- **Aim of the task**
The pictures are to be left out, and all remaining data is to be transcribed exactly as it appears.

- **Exercise data**

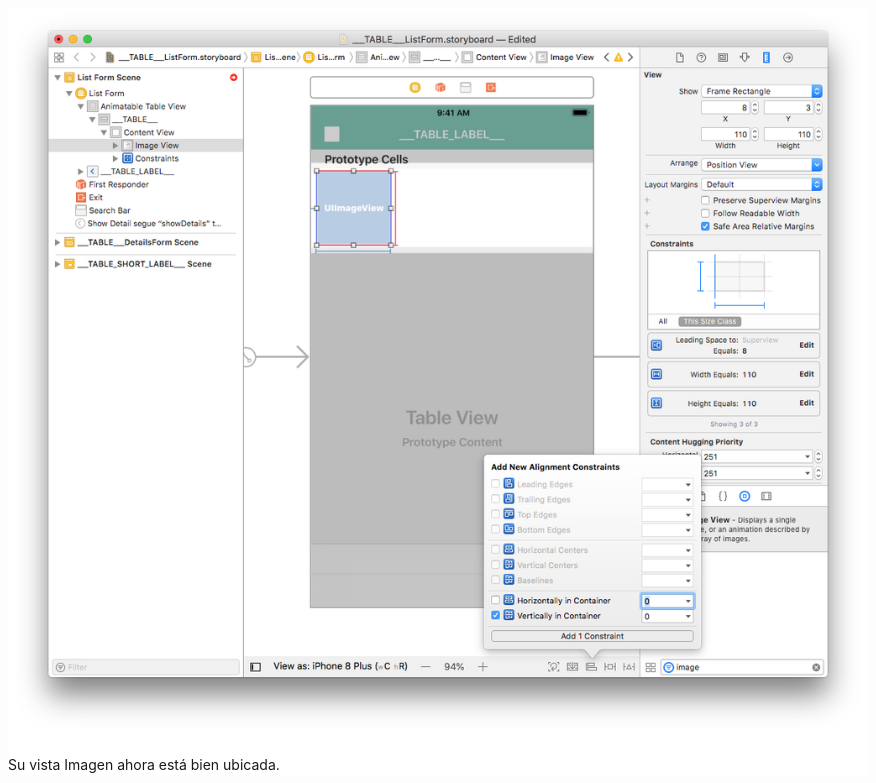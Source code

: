 ![Image View align vertically](img/imageview-align-vertically.png)

Su vista Imagen ahora está bien ubicada.

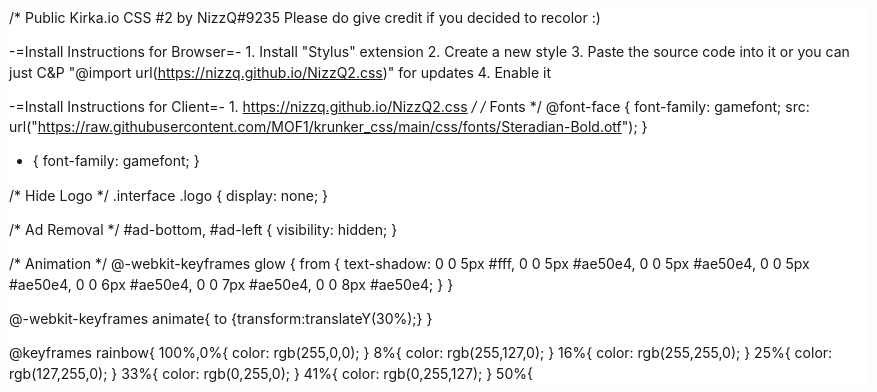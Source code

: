 /* 
Public Kirka.io CSS #2 by NizzQ#9235
Please do give credit if you decided to recolor :)

-=Install Instructions for Browser=-
    1. Install "Stylus" extension
	2. Create a new style
	3. Paste the source code into it or you can just C&P "@import url(https://nizzq.github.io/NizzQ2.css)" for updates
	4. Enable it

-=Install Instructions for Client=-
	1. https://nizzq.github.io/NizzQ2.css
 */
/* Fonts */
@font-face {
    font-family: gamefont;
    src: url("https://raw.githubusercontent.com/MOF1/krunker_css/main/css/fonts/Steradian-Bold.otf");
}

* {
    font-family: gamefont;
}

/* Hide Logo */
.interface .logo {
    display: none;
}

/*	Ad Removal */
#ad-bottom,
#ad-left {
    visibility: hidden;
}

/* Animation */
@-webkit-keyframes glow {
    from {
        text-shadow: 0 0 5px #fff, 0 0 5px #ae50e4, 0 0 5px #ae50e4, 0 0 5px #ae50e4, 0 0 6px #ae50e4, 0 0 7px #ae50e4, 0 0 8px #ae50e4;
    }
}

@-webkit-keyframes animate{
    to {transform:translateY(30%);}
}

@keyframes rainbow{
		100%,0%{
			color: rgb(255,0,0);
		}
		8%{
			color: rgb(255,127,0);
		}
		16%{
			color: rgb(255,255,0);
		}
		25%{
			color: rgb(127,255,0);
		}
		33%{
			color: rgb(0,255,0);
		}
		41%{
			color: rgb(0,255,127);
		}
		50%{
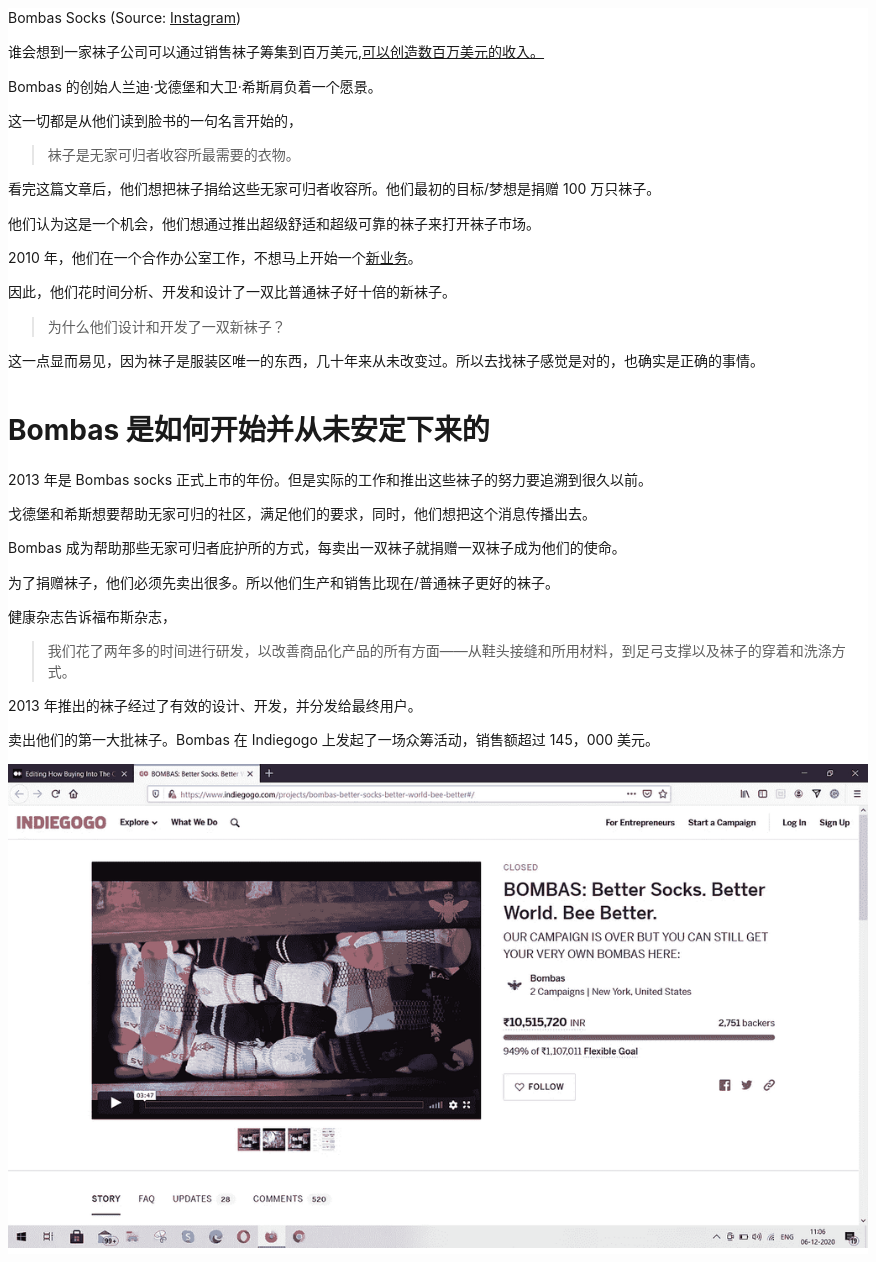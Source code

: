 Bombas Socks (Source: [Instagram](https://www.instagram.com/p/CFmorkmF0oj/))

谁会想到一家袜子公司可以通过销售袜子筹集到百万美元,[可以创造数百万美元的收入。](https://medium.com/better-marketing/this-20-year-old-makes-over-1-million-by-selling-custom-dog-socks-dad6f981f649)

Bombas 的创始人兰迪·戈德堡和大卫·希斯肩负着一个愿景。

这一切都是从他们读到脸书的一句名言开始的，

> 袜子是无家可归者收容所最需要的衣物。

看完这篇文章后，他们想把袜子捐给这些无家可归者收容所。他们最初的目标/梦想是捐赠 100 万只袜子。

他们认为这是一个机会，他们想通过推出超级舒适和超级可靠的袜子来打开袜子市场。

2010 年，他们在一个合作办公室工作，不想马上开始一个[新业务](https://medium.com/passive-incomers/step-by-step-guide-to-come-up-with-a-million-dollar-business-idea-459867027ead)。

因此，他们花时间分析、开发和设计了一双比普通袜子好十倍的新袜子。

> 为什么他们设计和开发了一双新袜子？

这一点显而易见，因为袜子是服装区唯一的东西，几十年来从未改变过。所以去找袜子感觉是对的，也确实是正确的事情。

# Bombas 是如何开始并从未安定下来的

2013 年是 Bombas socks 正式上市的年份。但是实际的工作和推出这些袜子的努力要追溯到很久以前。

戈德堡和希斯想要帮助无家可归的社区，满足他们的要求，同时，他们想把这个消息传播出去。

Bombas 成为帮助那些无家可归者庇护所的方式，每卖出一双袜子就捐赠一双袜子成为他们的使命。

为了捐赠袜子，他们必须先卖出很多。所以他们生产和销售比现在/普通袜子更好的袜子。

健康杂志告诉福布斯杂志，

> 我们花了两年多的时间进行研发，以改善商品化产品的所有方面——从鞋头接缝和所用材料，到足弓支撑以及袜子的穿着和洗涤方式。

2013 年推出的袜子经过了有效的设计、开发，并分发给最终用户。

卖出他们的第一大批袜子。Bombas 在 Indiegogo 上发起了一场众筹活动，销售额超过 145，000 美元。

![](img/c18b93d1ea06dc2329f331a98108d786.png)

- **Response for this exercise**
Source code

: ![Image View align vertically](img/imageview-align-vertically.png)

Su vista Imagen ahora está bien ubicada.

Source code

: /* 
Public Kirka.io CSS #2 by NizzQ#9235
Please do give credit if you decided to recolor :)

-=Install Instructions for Browser=-
    1. Install "Stylus" extension
	2. Create a new style
	3. Paste the source code into it or you can just C&P "@import url(https://nizzq.github.io/NizzQ2.css)" for updates
	4. Enable it

-=Install Instructions for Client=-
	1. https://nizzq.github.io/NizzQ2.css
 */
/* Fonts */
@font-face {
    font-family: gamefont;
    src: url("https://raw.githubusercontent.com/MOF1/krunker_css/main/css/fonts/Steradian-Bold.otf");
}

* {
    font-family: gamefont;
}

/* Hide Logo */
.interface .logo {
    display: none;
}

/*	Ad Removal */
#ad-bottom,
#ad-left {
    visibility: hidden;
}

/* Animation */
@-webkit-keyframes glow {
    from {
        text-shadow: 0 0 5px #fff, 0 0 5px #ae50e4, 0 0 5px #ae50e4, 0 0 5px #ae50e4, 0 0 6px #ae50e4, 0 0 7px #ae50e4, 0 0 8px #ae50e4;
    }
}

@-webkit-keyframes animate{
    to {transform:translateY(30%);}
}

@keyframes rainbow{
		100%,0%{
			color: rgb(255,0,0);
		}
		8%{
			color: rgb(255,127,0);
		}
		16%{
			color: rgb(255,255,0);
		}
		25%{
			color: rgb(127,255,0);
		}
		33%{
			color: rgb(0,255,0);
		}
		41%{
			color: rgb(0,255,127);
		}
		50%{
Source code

: Bombas Socks (Source: [Instagram](https://www.instagram.com/p/CFmorkmF0oj/))

谁会想到一家袜子公司可以通过销售袜子筹集到百万美元,[可以创造数百万美元的收入。](https://medium.com/better-marketing/this-20-year-old-makes-over-1-million-by-selling-custom-dog-socks-dad6f981f649)

Bombas 的创始人兰迪·戈德堡和大卫·希斯肩负着一个愿景。

这一切都是从他们读到脸书的一句名言开始的，

> 袜子是无家可归者收容所最需要的衣物。

看完这篇文章后，他们想把袜子捐给这些无家可归者收容所。他们最初的目标/梦想是捐赠 100 万只袜子。

他们认为这是一个机会，他们想通过推出超级舒适和超级可靠的袜子来打开袜子市场。

2010 年，他们在一个合作办公室工作，不想马上开始一个[新业务](https://medium.com/passive-incomers/step-by-step-guide-to-come-up-with-a-million-dollar-business-idea-459867027ead)。

因此，他们花时间分析、开发和设计了一双比普通袜子好十倍的新袜子。

> 为什么他们设计和开发了一双新袜子？

这一点显而易见，因为袜子是服装区唯一的东西，几十年来从未改变过。所以去找袜子感觉是对的，也确实是正确的事情。

# Bombas 是如何开始并从未安定下来的

2013 年是 Bombas socks 正式上市的年份。但是实际的工作和推出这些袜子的努力要追溯到很久以前。

戈德堡和希斯想要帮助无家可归的社区，满足他们的要求，同时，他们想把这个消息传播出去。

Bombas 成为帮助那些无家可归者庇护所的方式，每卖出一双袜子就捐赠一双袜子成为他们的使命。

为了捐赠袜子，他们必须先卖出很多。所以他们生产和销售比现在/普通袜子更好的袜子。

健康杂志告诉福布斯杂志，

> 我们花了两年多的时间进行研发，以改善商品化产品的所有方面——从鞋头接缝和所用材料，到足弓支撑以及袜子的穿着和洗涤方式。

2013 年推出的袜子经过了有效的设计、开发，并分发给最终用户。

卖出他们的第一大批袜子。Bombas 在 Indiegogo 上发起了一场众筹活动，销售额超过 145，000 美元。

![](img/c18b93d1ea06dc2329f331a98108d786.png)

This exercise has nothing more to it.